Finite time singularities in the Landau equation with very hard potentials
Jacob Bedrossian, Jiajie Chen, Maria Pia Gualdani, Sehyun Ji, Vlad Vicol, Jincheng Yang
TL;DR
This work constructs finite-time singularities for the 3D inhomogeneous Landau equation with γ ∈ (√3, 2], by lifting smooth, isentropic Euler implosion profiles into the kinetic setting through a self-similar scaling. The authors develop a rigorous macro-micro stability framework in rescaled variables, introducing weighted Sobolev-type spaces and a local Maxwellian profile to capture the asymptotic hydrodynamic limit to Euler while preserving kinetic dissipation. A finite-codimension stability argument, combining precise coercivity for the macroscopic Euler system and sharp micro-dc dissipativity estimates for the collision operator, yields a blowup that is smooth away from the origin but with C^α growth and controlled L^∞ bounds. The results provide a first example of a collisional kinetic model that is globally well-posed in the homogeneous setting yet admits finite-time singularities in an inhomogeneous context, linking kinetic theory to nonlinear hydrodynamic collapse with potential implications for understanding singularity formation in kinetic-plasma models and fluid dynamics.
Abstract
We consider the inhomogeneous Landau equation with $γ\in (\sqrt{3},2]$ and construct smooth, strictly positive initial data that develop a finite time singularity.

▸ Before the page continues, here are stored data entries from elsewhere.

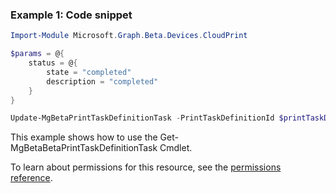 ### Example 1: Code snippet

```powershellImport-Module Microsoft.Graph.Beta.Devices.CloudPrint

$params = @{
	status = @{
		state = "completed"
		description = "completed"
	}
}

Update-MgBetaPrintTaskDefinitionTask -PrintTaskDefinitionId $printTaskDefinitionId -PrintTaskId $printTaskId -BodyParameter $params
```
This example shows how to use the Get-MgBetaBetaPrintTaskDefinitionTask Cmdlet.
To learn about permissions for this resource, see the [permissions reference](/graph/permissions-reference).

The $C^α$-norm of the distribution function blows up for every $α>0$, whereas its $L^{\infty}$-norm remains uniformly bounded. In self-similar variables, the solution becomes asymptotically hydrodynamic - the distribution function converges to a local Maxwellian, while the hydrodynamic fields develop an asymptotically self-similar implosion whose profile coincides with a smooth imploding profile of the compressible Euler equations. To our knowledge, this provides the first example of a collisional kinetic model which is globally well-posed in the homogeneous setting, but admits finite time singularities for inhomogeneous data.